Car c’est lors de cette
réunion avec Marie-christine Michel et Eric Lemaitre de l’OPPBTP
que nous avons pour la première fois compris que l’action et
l’importance de Scaphmotion étaient bien réelles.
Il faut d’abord
revenir rapidement sur le rôle de l’OPPBTP : Organisme
Professionnel de Prévention du Bâtiment et
Travaux Public. Il s’agit d’un organisme existant
depuis 1947 créé à la demande des employeurs du secteur afin de
réglementer leurs activités. Actuellement cet organisme est financé
par les cotisations des entreprises ainsi que par l’état. Des
ingénieurs techniques sont donc missionnés pour plancher sur tel ou
tel aspect des différents métiers des secteurs concernés. Ils
mettent en place les réglementations qui encadrent de manière très
concrète nos métiers. Ils réfléchissent notamment beaucoup sur la
sécurité et la prévention. En effet, le BTP est vraiment le
mauvais élève de notre pays puisque que l’on y recense 30%
(environs 200 par an) des accidents mortels au travail alors qu’il
ne représente qu’un peu moins de 10% de la population active.
Depuis 2001 l’OPPBTP a
reçu comme mission du ministère du travail de revoir l’arrêté
d’application relatif au décret concernant l’hyperbarie. Cet
organisme s’est donc mis à « enquêter » sur la
profession de scaphandrier. Les résultats de cette étude
préliminaire ont été en gros les suivants. Il s’agit d’une
activité se trouvant dans un état de décrépitude certain que l’on
peut résumer ainsi :
-
Une législation qui
dans sa rédaction n’est pas toujours précise ; qui a été
jugée incomplète (certains aspects ne sont jamais abordés) et qui
n’est pas appliquée systématiquement.
-
Un état global du
matériel vétuste et mal entretenu.
-
L’absence totale
d’innovation.
-
L’impossibilité
de faire un recensement du nombre de scaphandrier. Par contre
environ 190 sociétés ont pu être identifiées.
-
L’âge moyen de la
profession serait de 40 ans.
-
Pas de réelle
harmonisation des pratiques.
-
Une perte importante
de savoir faire des entreprises françaises par rapport à ce qui se
faisait il y a 30 ans. Et surtout très peu de vision d’avenir.
-
Un niveau de
formation très bas.
-
Un temps de passage
très court dans le métier (moins de 10 % de l’effectif formé
exerce encore après 5 ans).
Devant ce constat, s’est
posée la question de savoir ce que l’on faisait de cette
profession (qui n’en est d’ailleurs pas une, autre point bien mis
en évidence…).

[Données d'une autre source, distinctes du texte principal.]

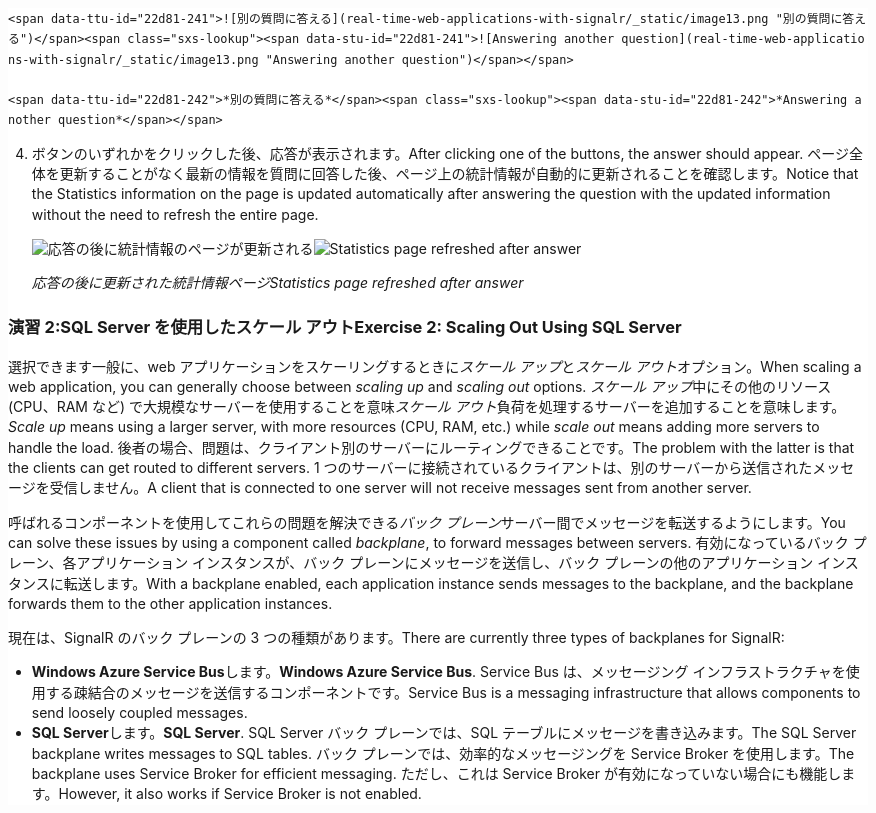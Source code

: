     <span data-ttu-id="22d81-241">![別の質問に答える](real-time-web-applications-with-signalr/_static/image13.png "別の質問に答える")</span><span class="sxs-lookup"><span data-stu-id="22d81-241">![Answering another question](real-time-web-applications-with-signalr/_static/image13.png "Answering another question")</span></span>

    <span data-ttu-id="22d81-242">*別の質問に答える*</span><span class="sxs-lookup"><span data-stu-id="22d81-242">*Answering another question*</span></span>
4. <span data-ttu-id="22d81-243">ボタンのいずれかをクリックした後、応答が表示されます。</span><span class="sxs-lookup"><span data-stu-id="22d81-243">After clicking one of the buttons, the answer should appear.</span></span> <span data-ttu-id="22d81-244">ページ全体を更新することがなく最新の情報を質問に回答した後、ページ上の統計情報が自動的に更新されることを確認します。</span><span class="sxs-lookup"><span data-stu-id="22d81-244">Notice that the Statistics information on the page is updated automatically after answering the question with the updated information without the need to refresh the entire page.</span></span>

    <span data-ttu-id="22d81-245">![応答の後に統計情報のページが更新される](real-time-web-applications-with-signalr/_static/image14.png "応答の後に統計情報のページが更新されます。")</span><span class="sxs-lookup"><span data-stu-id="22d81-245">![Statistics page refreshed after answer](real-time-web-applications-with-signalr/_static/image14.png "Statistics page refreshed after answer")</span></span>

    <span data-ttu-id="22d81-246">*応答の後に更新された統計情報ページ*</span><span class="sxs-lookup"><span data-stu-id="22d81-246">*Statistics page refreshed after answer*</span></span>

<a id="Exercise2"></a>
### <a name="exercise-2-scaling-out-using-sql-server"></a><span data-ttu-id="22d81-247">演習 2:SQL Server を使用したスケール アウト</span><span class="sxs-lookup"><span data-stu-id="22d81-247">Exercise 2: Scaling Out Using SQL Server</span></span>

<span data-ttu-id="22d81-248">選択できます一般に、web アプリケーションをスケーリングするときに*スケール アップ*と*スケール アウト*オプション。</span><span class="sxs-lookup"><span data-stu-id="22d81-248">When scaling a web application, you can generally choose between *scaling up* and *scaling out* options.</span></span> <span data-ttu-id="22d81-249">*スケール アップ*中にその他のリソース (CPU、RAM など) で大規模なサーバーを使用することを意味*スケール アウト*負荷を処理するサーバーを追加することを意味します。</span><span class="sxs-lookup"><span data-stu-id="22d81-249">*Scale up* means using a larger server, with more resources (CPU, RAM, etc.) while *scale out* means adding more servers to handle the load.</span></span> <span data-ttu-id="22d81-250">後者の場合、問題は、クライアント別のサーバーにルーティングできることです。</span><span class="sxs-lookup"><span data-stu-id="22d81-250">The problem with the latter is that the clients can get routed to different servers.</span></span> <span data-ttu-id="22d81-251">1 つのサーバーに接続されているクライアントは、別のサーバーから送信されたメッセージを受信しません。</span><span class="sxs-lookup"><span data-stu-id="22d81-251">A client that is connected to one server will not receive messages sent from another server.</span></span>

<span data-ttu-id="22d81-252">呼ばれるコンポーネントを使用してこれらの問題を解決できる*バック プレーン*サーバー間でメッセージを転送するようにします。</span><span class="sxs-lookup"><span data-stu-id="22d81-252">You can solve these issues by using a component called *backplane*, to forward messages between servers.</span></span> <span data-ttu-id="22d81-253">有効になっているバック プレーン、各アプリケーション インスタンスが、バック プレーンにメッセージを送信し、バック プレーンの他のアプリケーション インスタンスに転送します。</span><span class="sxs-lookup"><span data-stu-id="22d81-253">With a backplane enabled, each application instance sends messages to the backplane, and the backplane forwards them to the other application instances.</span></span>

<span data-ttu-id="22d81-254">現在は、SignalR のバック プレーンの 3 つの種類があります。</span><span class="sxs-lookup"><span data-stu-id="22d81-254">There are currently three types of backplanes for SignalR:</span></span>

- <span data-ttu-id="22d81-255">**Windows Azure Service Bus**します。</span><span class="sxs-lookup"><span data-stu-id="22d81-255">**Windows Azure Service Bus**.</span></span> <span data-ttu-id="22d81-256">Service Bus は、メッセージング インフラストラクチャを使用する疎結合のメッセージを送信するコンポーネントです。</span><span class="sxs-lookup"><span data-stu-id="22d81-256">Service Bus is a messaging infrastructure that allows components to send loosely coupled messages.</span></span>
- <span data-ttu-id="22d81-257">**SQL Server**します。</span><span class="sxs-lookup"><span data-stu-id="22d81-257">**SQL Server**.</span></span> <span data-ttu-id="22d81-258">SQL Server バック プレーンでは、SQL テーブルにメッセージを書き込みます。</span><span class="sxs-lookup"><span data-stu-id="22d81-258">The SQL Server backplane writes messages to SQL tables.</span></span> <span data-ttu-id="22d81-259">バック プレーンでは、効率的なメッセージングを Service Broker を使用します。</span><span class="sxs-lookup"><span data-stu-id="22d81-259">The backplane uses Service Broker for efficient messaging.</span></span> <span data-ttu-id="22d81-260">ただし、これは Service Broker が有効になっていない場合にも機能します。</span><span class="sxs-lookup"><span data-stu-id="22d81-260">However, it also works if Service Broker is not enabled.</span></span>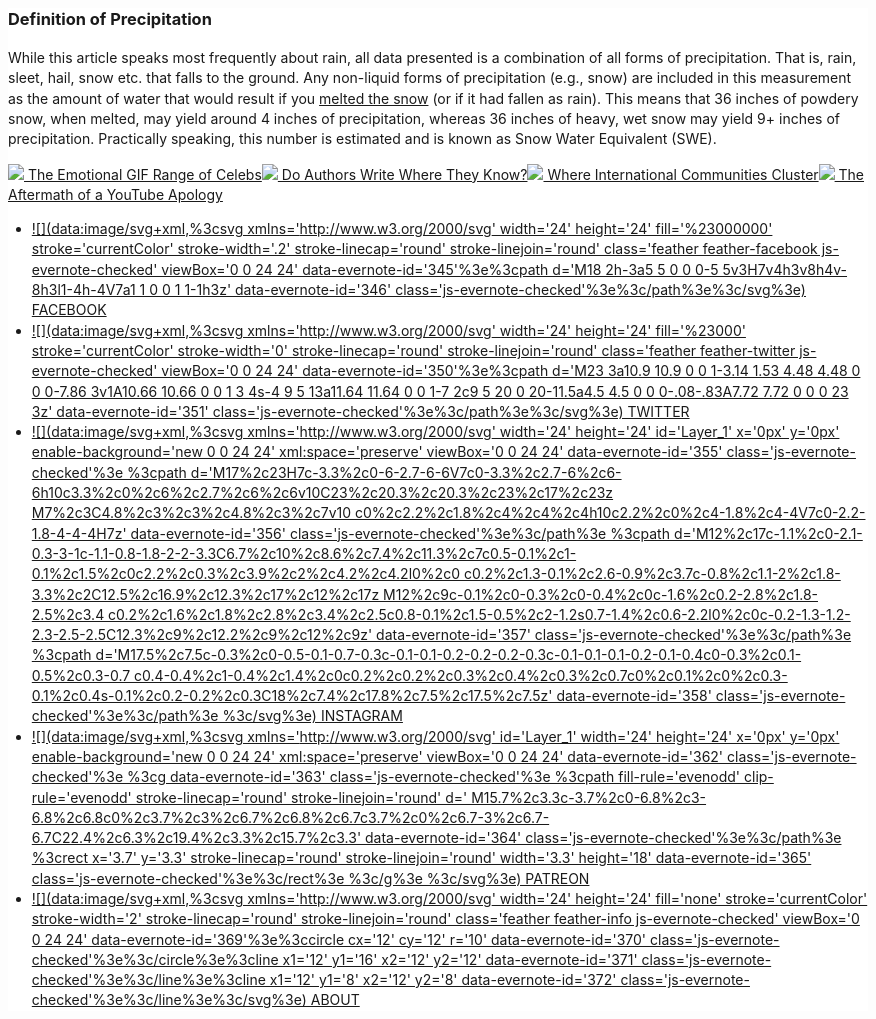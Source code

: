 ### Definition of Precipitation

While this article speaks most frequently about rain, all data presented is a combination of all forms of precipitation. That is, rain, sleet, hail, snow etc. that falls to the ground. Any non-liquid forms of precipitation (e.g., snow) are included in this measurement as the amount of water that would result if you [melted the snow](https://www.nrcs.usda.gov/wps/portal/nrcs/detail/or/snow/?cid=nrcs142p2_046155) (or if it had fallen as rain). This means that 36 inches of powdery snow, when melted, may yield around 4 inches of precipitation, whereas 36 inches of heavy, wet snow may yield 9+ inches of precipitation. Practically speaking, this number is estimated and is known as Snow Water Equivalent (SWE).

[![](../_resources/b45196a6ad955804a245e915e1d640e6.png) The Emotional GIF Range of Celebs](https://pudding.cool/2020/03/gifs)[![](../_resources/3c709ed39d31da586b24bc07f45d92a2.png) Do Authors Write Where They Know?](https://pudding.cool/2020/02/authors)[![](../_resources/cf93cd51f6217b3601d7f5092af80e88.png) Where International Communities Cluster](https://pudding.cool/2020/01/diaspora)[![](../_resources/a0a1b5e8630be5429c4361b087450ddc.png) The Aftermath of a YouTube Apology](https://pudding.cool/2020/01/apology)

- [![](data:image/svg+xml,%3csvg xmlns='http://www.w3.org/2000/svg' width='24' height='24' fill='%23000000' stroke='currentColor' stroke-width='.2' stroke-linecap='round' stroke-linejoin='round' class='feather feather-facebook js-evernote-checked' viewBox='0 0 24 24' data-evernote-id='345'%3e%3cpath d='M18 2h-3a5 5 0 0 0-5 5v3H7v4h3v8h4v-8h3l1-4h-4V7a1 1 0 0 1 1-1h3z' data-evernote-id='346' class='js-evernote-checked'%3e%3c/path%3e%3c/svg%3e) FACEBOOK](https://facebook.com/pudding.viz/)
- [![](data:image/svg+xml,%3csvg xmlns='http://www.w3.org/2000/svg' width='24' height='24' fill='%23000' stroke='currentColor' stroke-width='0' stroke-linecap='round' stroke-linejoin='round' class='feather feather-twitter js-evernote-checked' viewBox='0 0 24 24' data-evernote-id='350'%3e%3cpath d='M23 3a10.9 10.9 0 0 1-3.14 1.53 4.48 4.48 0 0 0-7.86 3v1A10.66 10.66 0 0 1 3 4s-4 9 5 13a11.64 11.64 0 0 1-7 2c9 5 20 0 20-11.5a4.5 4.5 0 0 0-.08-.83A7.72 7.72 0 0 0 23 3z' data-evernote-id='351' class='js-evernote-checked'%3e%3c/path%3e%3c/svg%3e) TWITTER](https://twitter.com/puddingviz/)
- [![](data:image/svg+xml,%3csvg xmlns='http://www.w3.org/2000/svg' width='24' height='24' id='Layer_1' x='0px' y='0px' enable-background='new 0 0 24 24' xml:space='preserve' viewBox='0 0 24 24' data-evernote-id='355' class='js-evernote-checked'%3e %3cpath d='M17%2c23H7c-3.3%2c0-6-2.7-6-6V7c0-3.3%2c2.7-6%2c6-6h10c3.3%2c0%2c6%2c2.7%2c6%2c6v10C23%2c20.3%2c20.3%2c23%2c17%2c23z M7%2c3C4.8%2c3%2c3%2c4.8%2c3%2c7v10 c0%2c2.2%2c1.8%2c4%2c4%2c4h10c2.2%2c0%2c4-1.8%2c4-4V7c0-2.2-1.8-4-4-4H7z' data-evernote-id='356' class='js-evernote-checked'%3e%3c/path%3e %3cpath d='M12%2c17c-1.1%2c0-2.1-0.3-3-1c-1.1-0.8-1.8-2-2-3.3C6.7%2c10%2c8.6%2c7.4%2c11.3%2c7c0.5-0.1%2c1-0.1%2c1.5%2c0c2.2%2c0.3%2c3.9%2c2%2c4.2%2c4.2l0%2c0 c0.2%2c1.3-0.1%2c2.6-0.9%2c3.7c-0.8%2c1.1-2%2c1.8-3.3%2c2C12.5%2c16.9%2c12.3%2c17%2c12%2c17z M12%2c9c-0.1%2c0-0.3%2c0-0.4%2c0c-1.6%2c0.2-2.8%2c1.8-2.5%2c3.4 c0.2%2c1.6%2c1.8%2c2.8%2c3.4%2c2.5c0.8-0.1%2c1.5-0.5%2c2-1.2s0.7-1.4%2c0.6-2.2l0%2c0c-0.2-1.3-1.2-2.3-2.5-2.5C12.3%2c9%2c12.2%2c9%2c12%2c9z' data-evernote-id='357' class='js-evernote-checked'%3e%3c/path%3e %3cpath d='M17.5%2c7.5c-0.3%2c0-0.5-0.1-0.7-0.3c-0.1-0.1-0.2-0.2-0.2-0.3c-0.1-0.1-0.1-0.2-0.1-0.4c0-0.3%2c0.1-0.5%2c0.3-0.7 c0.4-0.4%2c1-0.4%2c1.4%2c0c0.2%2c0.2%2c0.3%2c0.4%2c0.3%2c0.7c0%2c0.1%2c0%2c0.3-0.1%2c0.4s-0.1%2c0.2-0.2%2c0.3C18%2c7.4%2c17.8%2c7.5%2c17.5%2c7.5z' data-evernote-id='358' class='js-evernote-checked'%3e%3c/path%3e %3c/svg%3e) INSTAGRAM](https://www.instagram.com/the.pudding)
- [![](data:image/svg+xml,%3csvg xmlns='http://www.w3.org/2000/svg' id='Layer_1' width='24' height='24' x='0px' y='0px' enable-background='new 0 0 24 24' xml:space='preserve' viewBox='0 0 24 24' data-evernote-id='362' class='js-evernote-checked'%3e %3cg data-evernote-id='363' class='js-evernote-checked'%3e %3cpath fill-rule='evenodd' clip-rule='evenodd' stroke-linecap='round' stroke-linejoin='round' d=' M15.7%2c3.3c-3.7%2c0-6.8%2c3-6.8%2c6.8c0%2c3.7%2c3%2c6.7%2c6.8%2c6.7c3.7%2c0%2c6.7-3%2c6.7-6.7C22.4%2c6.3%2c19.4%2c3.3%2c15.7%2c3.3' data-evernote-id='364' class='js-evernote-checked'%3e%3c/path%3e %3crect x='3.7' y='3.3' stroke-linecap='round' stroke-linejoin='round' width='3.3' height='18' data-evernote-id='365' class='js-evernote-checked'%3e%3c/rect%3e %3c/g%3e %3c/svg%3e) PATREON](https://patreon.com/thepudding/)
- [![](data:image/svg+xml,%3csvg xmlns='http://www.w3.org/2000/svg' width='24' height='24' fill='none' stroke='currentColor' stroke-width='2' stroke-linecap='round' stroke-linejoin='round' class='feather feather-info js-evernote-checked' viewBox='0 0 24 24' data-evernote-id='369'%3e%3ccircle cx='12' cy='12' r='10' data-evernote-id='370' class='js-evernote-checked'%3e%3c/circle%3e%3cline x1='12' y1='16' x2='12' y2='12' data-evernote-id='371' class='js-evernote-checked'%3e%3c/line%3e%3cline x1='12' y1='8' x2='12' y2='8' data-evernote-id='372' class='js-evernote-checked'%3e%3c/line%3e%3c/svg%3e) ABOUT](https://pudding.cool/about)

Est-il nécessaire d« investir » dans
cette activité marginale, à la fois en termes de personnes
employées que de chiffre d’affaires ? On parle ici de macro
économie. C’est en considérant cette réalité que l’OPPBTP et
le ministère du travail se sont questionnés pour déterminer s’il
fallait continuer à s’intéresser à l’hyperbarie. Un scénario
étant toujours possible et surtout plus facile : ne rien faire
et laisser cette activité vivoter dans son marasme actuel. L’idée
étant de dire que si l’on manquait occasionnellement de
main-d’oeuvre ou de savoir faire on pouvait toujours faire appel
aux étrangers (l’Europe c’est aussi fait pour ça). Il était
donc question d’externaliser (c’est très à la mode en ce
moment) notre métier.
Mais tous ces travaux de
réflexion ont aussi mis en évidence les secteurs dans lesquels nous
sommes indispensables : l’énergie (nucléaire, hydroélectrique,
Pétrochimie, ...) grosses infrastructures (ponts, quais…). Des
secteurs stratégiques que l’on ne peut pas abandonner au premier
venu. Nous sommes donc passés du stade de profession à la
« déroute » à celui de profession stratégique. Cela
peut vous paraître incroyable mais c’est ainsi que se sont passées
les choses. Nous sommes donc heureux de vous apprendre que vous
pratiquez une « profession stratégique » pour environ 12
euros de l’heure…
Pour faire accepter des
modifications dans une législation, l’OPPBTP doit prouver que la
concertation ayant abouti à déterminer des changements, a bien pris
en compte l’avis des différents intervenants du secteur. Le SNETI
est donc naturellement devenu très vite un de leurs interlocuteurs
privilégiés. Scaphmotion étant le seul organisme représentant de
salariés scaphandriers, nous avons été aussi associés aux travaux
de réflexion. De cette manière l’OPPBTP pouvait se prévaloir
d’un fonctionnement paritaire. Ce qui était d’ailleurs une
obligation imposée par le ministère de travail.
Ils nous a donc été
demandé de réfléchir sur deux grands thèmes :
D’une part l’aspect
purement technique et d’autre part la formation.
Dans le premier cas, des
questions très précises nous ont été posées, notamment sur
l’utilisation des mélanges et la plongée par système. Il nous a
été aussi donné la possibilité d’émettre des demandes de
modification. Nous ne rentrons pas ici dans les détails pour vous
présenter de manières exhaustives ces modifications car nous serons
bientôt en mesure de mettre en ligne le projet d’arrêté. Voilà
juste les points sur lesquels nous avons insisté et qui ont tous été
retenus :
-
Obligation
d’utiliser la même méthode de plongée pour le plongeur 1 et le
plongeur secours : fini donc le mauvais « bi »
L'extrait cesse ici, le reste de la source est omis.